→ **Task to carry out**:
In the records below, begin at the line that has "writing up [notes][p4]." and stop after the line that has "[ref1]:http://en.wikipedia.org/wiki/Audio_Units"; quote those lines verbatim and nothing more.

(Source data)
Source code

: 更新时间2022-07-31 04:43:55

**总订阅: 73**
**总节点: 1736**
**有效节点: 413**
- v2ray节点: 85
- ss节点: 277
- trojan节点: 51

==

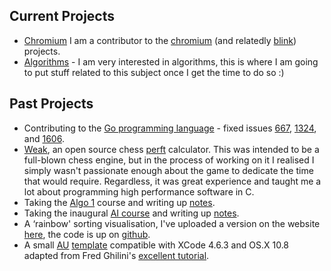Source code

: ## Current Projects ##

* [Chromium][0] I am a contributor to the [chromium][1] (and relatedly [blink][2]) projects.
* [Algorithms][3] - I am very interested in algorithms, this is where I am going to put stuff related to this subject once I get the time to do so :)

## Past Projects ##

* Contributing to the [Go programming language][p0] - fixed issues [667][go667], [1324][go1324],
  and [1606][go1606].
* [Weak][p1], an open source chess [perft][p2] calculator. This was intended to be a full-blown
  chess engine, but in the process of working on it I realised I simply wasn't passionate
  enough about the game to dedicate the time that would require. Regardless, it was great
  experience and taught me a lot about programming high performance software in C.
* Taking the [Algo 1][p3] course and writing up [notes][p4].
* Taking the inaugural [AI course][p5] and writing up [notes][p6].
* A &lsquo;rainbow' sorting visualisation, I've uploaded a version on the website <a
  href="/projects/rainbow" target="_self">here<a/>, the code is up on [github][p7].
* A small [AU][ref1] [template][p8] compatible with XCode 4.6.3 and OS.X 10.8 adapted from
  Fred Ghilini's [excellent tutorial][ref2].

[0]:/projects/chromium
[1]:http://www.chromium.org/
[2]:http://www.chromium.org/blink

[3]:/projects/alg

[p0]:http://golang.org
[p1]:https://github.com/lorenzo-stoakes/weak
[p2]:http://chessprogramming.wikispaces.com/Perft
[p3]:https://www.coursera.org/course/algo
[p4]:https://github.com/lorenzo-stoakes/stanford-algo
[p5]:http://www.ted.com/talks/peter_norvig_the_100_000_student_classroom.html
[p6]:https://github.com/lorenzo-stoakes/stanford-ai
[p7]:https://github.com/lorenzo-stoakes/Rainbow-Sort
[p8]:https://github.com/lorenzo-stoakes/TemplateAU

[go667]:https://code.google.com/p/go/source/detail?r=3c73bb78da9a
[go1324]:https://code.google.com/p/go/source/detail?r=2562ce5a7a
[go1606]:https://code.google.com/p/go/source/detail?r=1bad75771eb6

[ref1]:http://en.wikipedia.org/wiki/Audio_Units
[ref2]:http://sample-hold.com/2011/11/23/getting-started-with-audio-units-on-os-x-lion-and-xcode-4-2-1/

→ **Solution for this exercise**:
* Taking the [Algo 1][p3] course and writing up [notes][p4].
* Taking the inaugural [AI course][p5] and writing up [notes][p6].
* A &lsquo;rainbow' sorting visualisation, I've uploaded a version on the website <a
  href="/projects/rainbow" target="_self">here<a/>, the code is up on [github][p7].
* A small [AU][ref1] [template][p8] compatible with XCode 4.6.3 and OS.X 10.8 adapted from
  Fred Ghilini's [excellent tutorial][ref2].

[0]:/projects/chromium
[1]:http://www.chromium.org/
[2]:http://www.chromium.org/blink

[3]:/projects/alg

[p0]:http://golang.org
[p1]:https://github.com/lorenzo-stoakes/weak
[p2]:http://chessprogramming.wikispaces.com/Perft
[p3]:https://www.coursera.org/course/algo
[p4]:https://github.com/lorenzo-stoakes/stanford-algo
[p5]:http://www.ted.com/talks/peter_norvig_the_100_000_student_classroom.html
[p6]:https://github.com/lorenzo-stoakes/stanford-ai
[p7]:https://github.com/lorenzo-stoakes/Rainbow-Sort
[p8]:https://github.com/lorenzo-stoakes/TemplateAU

[go667]:https://code.google.com/p/go/source/detail?r=3c73bb78da9a
[go1324]:https://code.google.com/p/go/source/detail?r=2562ce5a7a
[go1606]:https://code.google.com/p/go/source/detail?r=1bad75771eb6

[ref1]:http://en.wikipedia.org/wiki/Audio_Units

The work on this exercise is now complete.